[Opening Data section]

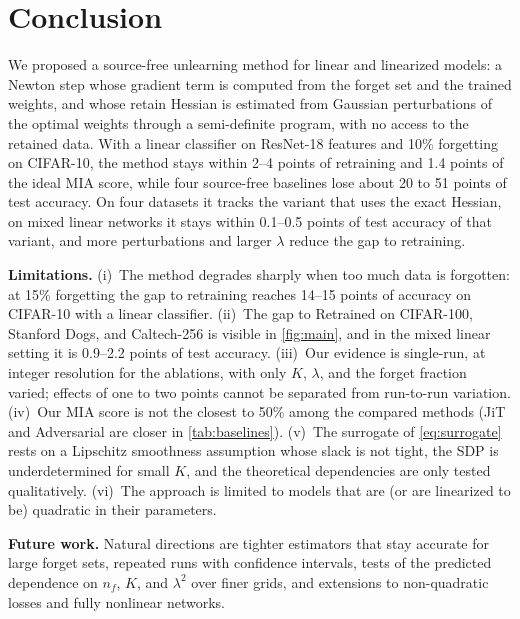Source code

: \documentclass[10pt,twocolumn,letterpaper]{article}
\begin{document}

\section{Conclusion}
\label{sec:conclusion}
We proposed a source-free unlearning method for linear and linearized models: a Newton step whose gradient term is computed from the forget set and the trained weights, and whose retain Hessian is estimated from Gaussian perturbations of the optimal weights through a semi-definite program, with no access to the retained data. With a linear classifier on ResNet-18 features and 10\% forgetting on CIFAR-10, the method stays within 2--4 points of retraining and 1.4 points of the ideal MIA score, while four source-free baselines lose about 20 to 51 points of test accuracy. On four datasets it tracks the variant that uses the exact Hessian, on mixed linear networks it stays within 0.1--0.5 points of test accuracy of that variant, and more perturbations and larger $\lambda$ reduce the gap to retraining.

\noindent\textbf{Limitations.} (i)~The method degrades sharply when too much data is forgotten: at 15\% forgetting the gap to retraining reaches 14--15 points of accuracy on CIFAR-10 with a linear classifier. (ii)~The gap to Retrained on CIFAR-100, Stanford Dogs, and Caltech-256 is visible in \cref{fig:main}, and in the mixed linear setting it is 0.9--2.2 points of test accuracy. (iii)~Our evidence is single-run, at integer resolution for the ablations, with only $K$, $\lambda$, and the forget fraction varied; effects of one to two points cannot be separated from run-to-run variation. (iv)~Our MIA score is not the closest to 50\% among the compared methods (JiT and Adversarial are closer in \cref{tab:baselines}). (v)~The surrogate of \cref{eq:surrogate} rests on a Lipschitz smoothness assumption whose slack is not tight, the SDP is underdetermined for small $K$, and the theoretical dependencies are only tested qualitatively. (vi)~The approach is limited to models that are (or are linearized to be) quadratic in their parameters.

\noindent\textbf{Future work.} Natural directions are tighter estimators that stay accurate for large forget sets, repeated runs with confidence intervals, tests of the predicted dependence on $n_f$, $K$, and $\lambda^2$ over finer grids, and extensions to non-quadratic losses and fully nonlinear networks.
\end{document}
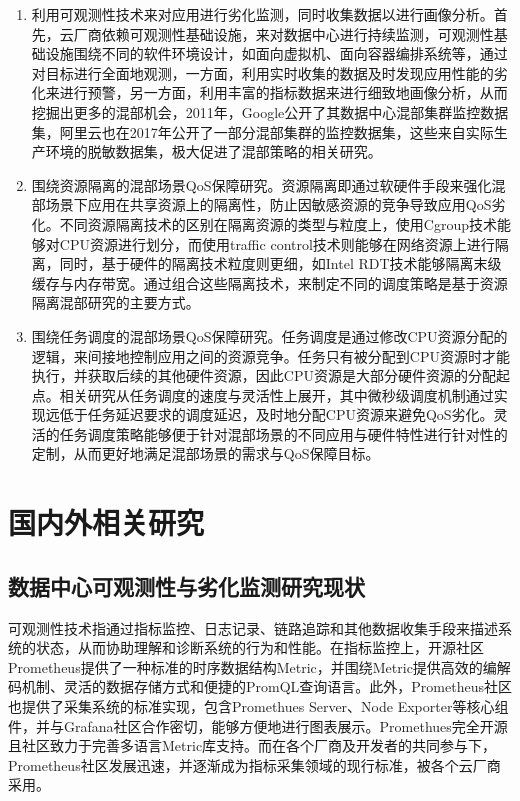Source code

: \begin{enumerate}
    \item 利用可观测性技术来对应用进行劣化监测，同时收集数据以进行画像分析。首先，云厂商依赖可观测性基础设施，来对数据中心进行持续监测，可观测性基础设施围绕不同的软件环境设计，如面向虚拟机、面向容器编排系统等，通过对目标进行全面地观测，一方面，利用实时收集的数据及时发现应用性能的劣化来进行预警，另一方面，利用丰富的指标数据来进行细致地画像分析，从而挖掘出更多的混部机会，2011年，Google公开了其数据中心混部集群监控数据集，阿里云也在2017年公开了一部分混部集群的监控数据集\citep{guo2019limits}，这些来自实际生产环境的脱敏数据集，极大促进了混部策略的相关研究。
    \item 围绕资源隔离的混部场景QoS保障研究。资源隔离即通过软硬件手段来强化混部场景下应用在共享资源上的隔离性，防止因敏感资源的竞争导致应用QoS劣化。不同资源隔离技术的区别在隔离资源的类型与粒度上，使用Cgroup技术能够对CPU资源进行划分，而使用traffic control技术\citep{hubert2002linux}则能够在网络资源上进行隔离，同时，基于硬件的隔离技术粒度则更细，如Intel RDT技术\citep{guide2011intel}能够隔离末级缓存与内存带宽。通过组合这些隔离技术，来制定不同的调度策略是基于资源隔离混部研究的主要方式。
    \item 围绕任务调度的混部场景QoS保障研究。任务调度是通过修改CPU资源分配的逻辑，来间接地控制应用之间的资源竞争。任务只有被分配到CPU资源时才能执行，并获取后续的其他硬件资源，因此CPU资源是大部分硬件资源的分配起点。相关研究从任务调度的速度与灵活性上展开，其中微秒级调度机制通过实现远低于任务延迟要求的调度延迟，及时地分配CPU资源来避免QoS劣化。灵活的任务调度策略能够便于针对混部场景的不同应用与硬件特性进行针对性的定制，从而更好地满足混部场景的需求与QoS保障目标。
\end{enumerate}

\section{国内外相关研究}

\subsection{数据中心可观测性与劣化监测研究现状}


可观测性技术指通过指标监控、日志记录、链路追踪和其他数据收集手段来描述系统的状态，从而协助理解和诊断系统的行为和性能。在指标监控上，开源社区Prometheus\citep{brazil2018prometheus}提供了一种标准的时序数据结构Metric，并围绕Metric提供高效的编解码机制、灵活的数据存储方式和便捷的PromQL查询语言。此外，Prometheus社区也提供了采集系统的标准实现，包含Promethues Server、Node Exporter等核心组件，并与Grafana社区合作密切，能够方便地进行图表展示。Promethues完全开源且社区致力于完善多语言Metric库支持。而在各个厂商及开发者的共同参与下，Prometheus社区发展迅速，并逐渐成为指标采集领域的现行标准，被各个云厂商采用。

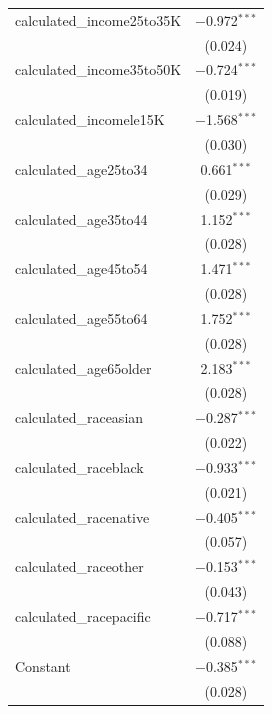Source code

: \documentclass[11pt,a4paper,oldfontcommands]{memoir}
\begin{document}
{\begin{small}
\begin{longtable}[c]{lc}
 calculated\_income25to35K & $-$0.972$^{***}$ \\ 
  & (0.024) \\ 
 
 calculated\_income35to50K & $-$0.724$^{***}$ \\ 
  & (0.019) \\ 
 
 calculated\_incomele15K & $-$1.568$^{***}$ \\ 
  & (0.030) \\ 
 
 calculated\_age25to34 & 0.661$^{***}$ \\ 
  & (0.029) \\ 
 
 calculated\_age35to44 & 1.152$^{***}$ \\ 
  & (0.028) \\ 
 
 calculated\_age45to54 & 1.471$^{***}$ \\ 
  & (0.028) \\ 
 
 calculated\_age55to64 & 1.752$^{***}$ \\ 
  & (0.028) \\ 
 
 calculated\_age65older & 2.183$^{***}$ \\ 
  & (0.028) \\ 
 
 calculated\_raceasian & $-$0.287$^{***}$ \\ 
  & (0.022) \\ 
 
 calculated\_raceblack & $-$0.933$^{***}$ \\ 
  & (0.021) \\ 
 
 calculated\_racenative & $-$0.405$^{***}$ \\ 
  & (0.057) \\ 
 
 calculated\_raceother & $-$0.153$^{***}$ \\ 
  & (0.043) \\ 
 
 calculated\_racepacific & $-$0.717$^{***}$ \\ 
  & (0.088) \\ 
 
 Constant & $-$0.385$^{***}$ \\ 
  & (0.028) \\ 
 

\end{longtable}
\end{small}}
\end{document}
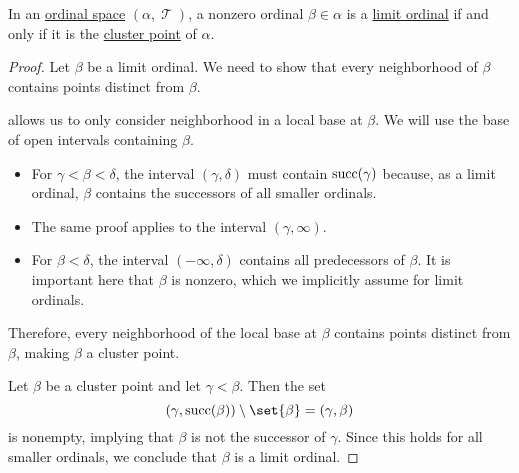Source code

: \begin{proposition}\label{thm:limit_ordinal_order_topology}
  In an \hyperref[def:ordinal_space]{ordinal space} \( (\alpha, \mscrT) \), a nonzero ordinal \( \beta \in \alpha \) is a \hyperref[def:successor_and_limit_ordinal]{limit ordinal} if and only if it is the \hyperref[def:cluster_point]{cluster point} of \( \alpha \).
\end{proposition}
\begin{proof}
  \SufficiencySubProof Let \( \beta \) be a limit ordinal. We need to show that every neighborhood of \( \beta \) contains points distinct from \( \beta \).

   allows us to only consider neighborhood in a local base at \( \beta \). We will use the base of open intervals containing \( \beta \).
  \begin{itemize}
    \item For \( \gamma < \beta < \delta \), the interval \( (\gamma, \delta) \) must contain \( \operatorname{succ}(\gamma) \) because, as a limit ordinal, \( \beta \) contains the successors of all smaller ordinals.

    \item The same proof applies to the interval \( (\gamma, \infty) \).

    \item For \( \beta < \delta \), the interval \( (-\infty, \delta) \) contains all predecessors of \( \beta \). It is important here that \( \beta \) is nonzero, which we implicitly assume for limit ordinals.
  \end{itemize}

  Therefore, every neighborhood of the local base at \( \beta \) contains points distinct from \( \beta \), making \( \beta \) a cluster point.

  \NecessitySubProof Let \( \beta \) be a cluster point and let \( \gamma < \beta \). Then the set
  \begin{equation*}
    (\gamma, \op{succ}(\beta)) \setminus \set{ \beta }
    =
    (\gamma, \beta)
  \end{equation*}
  is nonempty, implying that \( \beta \) is not the successor of \( \gamma \). Since this holds for all smaller ordinals, we conclude that \( \beta \) is a limit ordinal.
\end{proof}
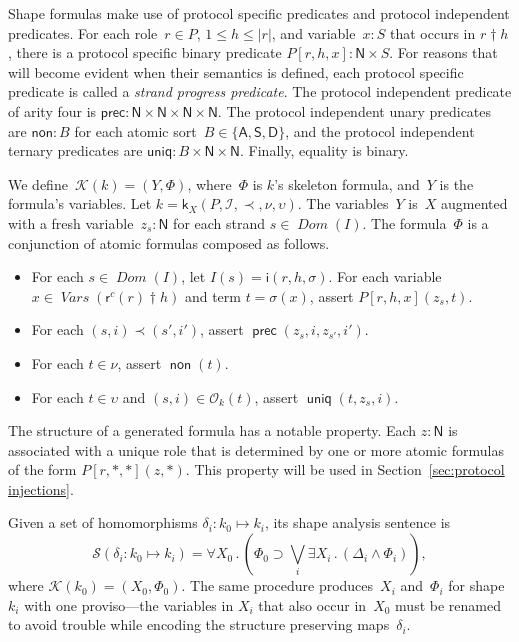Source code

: \documentclass[12pt]{article}
\newcommand{\cn}[1]{\ensuremath{\operatorname{\mathsf{#1}}}}
\newcommand{\fn}[1]{\ensuremath{\operatorname{\mathit{#1}}}}
\newcommand{\srt}[1]{\ensuremath{\mathsf{#1}}}
\newcommand{\typ}{\mathbin:}
\newcommand{\sdom}{\fn{Dom}}
\newcommand{\vars}{\fn{Vars}}
\newcommand{\prefix}[2]{#1\dagger#2}
\newcommand{\all}[1]{\forall#1\mathpunct.}
\newcommand{\some}[1]{\exists#1\mathpunct.}
\newcommand{\form}{\mathcal{K}}
\newcommand{\sent}{\mathcal{S}}
\newcommand{\skel}{\mathsf{k}}
\newcommand{\insta}{\mathsf{i}}
\newcommand{\insts}{\mathcal{I}}
\newcommand{\role}{\mathsf{r}}
\newcommand{\orig}{\mathcal{O}}
\begin{document}
Shape formulas make use of protocol specific predicates and protocol
independent predicates.  For each role~$r\in P$, $1\leq h\leq|r|$, and
variable~$x\typ S$ that occurs in $\prefix{r}{h}$, there is a protocol
specific binary predicate $P[r,h,x]\typ\srt{N}\times S$.  For reasons
that will become evident when their semantics is defined, each
protocol specific predicate is called a \emph{strand progress
  predicate}. The protocol independent predicate of arity four is
$\mathsf{prec}\typ\srt{N}\times\srt{N}\times\srt{N}\times\srt{N}$.
The protocol independent unary predicates are $\mathsf{non}\typ B$ for
each atomic sort~$B\in\{\srt{A}, \srt{S},\srt{D}\}$, and the protocol
independent ternary predicates are $\mathsf{uniq}\typ
B\times\srt{N}\times\srt{N}$.
Finally, equality is binary.

We define~$\form(k)=(Y,\Phi)$, where~$\Phi$ is $k$'s skeleton formula,
and~$Y$ is the formula's variables.  Let
$k=\skel_X(P,\insts,\prec,\nu,\upsilon)$.  The variables~$Y$ is~$X$
augmented with a fresh variable~$z_s\typ\srt{N}$ for each strand
$s\in\sdom(I)$.  The formula~$\Phi$ is a conjunction of atomic
formulas composed as follows.

\begin{itemize}
\item For each $s\in\sdom(I)$, let $I(s)=\insta(r,h,\sigma)$.  For
  each variable $x\in\vars(\prefix{\role^c(r)}{h})$ and term
  $t=\sigma(x)$, assert $P[r,h,x](z_s,t)$.
\item For each $(s,i)\prec(s',i')$, assert
  $\cn{prec}(z_s,i,z_{s'},i')$.
\item For each $t\in\nu$, assert $\cn{non}(t)$.
\item For each $t\in\upsilon$ and $(s,i)\in\orig_k(t)$, assert
  $\cn{uniq}(t,z_s, i)$.
\end{itemize}

The structure of a generated formula has a notable property.  Each
$z\typ\srt{N}$ is associated with a unique role that is determined by
one or more atomic formulas of the form $P[r,\ast,\ast](z,\ast)$.
This property will be used in Section~\ref{sec:protocol injections}.

Given a set of homomorphisms $\delta_i\typ k_0\mapsto k_i$, its shape
analysis sentence is
\begin{equation}\label{eqn:shape sentence}
\sent(\delta_i\typ k_0\mapsto k_i)=\all{X_0}(\Phi_0\supset
\bigvee_i\some{X_i}(\Delta_i\wedge\Phi_i)),
\end{equation}
where $\form(k_0)=(X_0,\Phi_0)$.  The same procedure produces~$X_i$
and~$\Phi_i$ for shape~$k_i$ with one proviso---the variables in
$X_i$ that also occur in~$X_0$ must be renamed to avoid trouble while
encoding the structure preserving maps~$\delta_i$.
\end{document}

[Closing Data section]

§ **Exercise aim**
Take every line above carrying "assert" and return it.

§ **Output of the task**
  $t=\sigma(x)$, assert $P[r,h,x](z_s,t)$.
\item For each $(s,i)\prec(s',i')$, assert
\item For each $t\in\nu$, assert $\cn{non}(t)$.
\item For each $t\in\upsilon$ and $(s,i)\in\orig_k(t)$, assert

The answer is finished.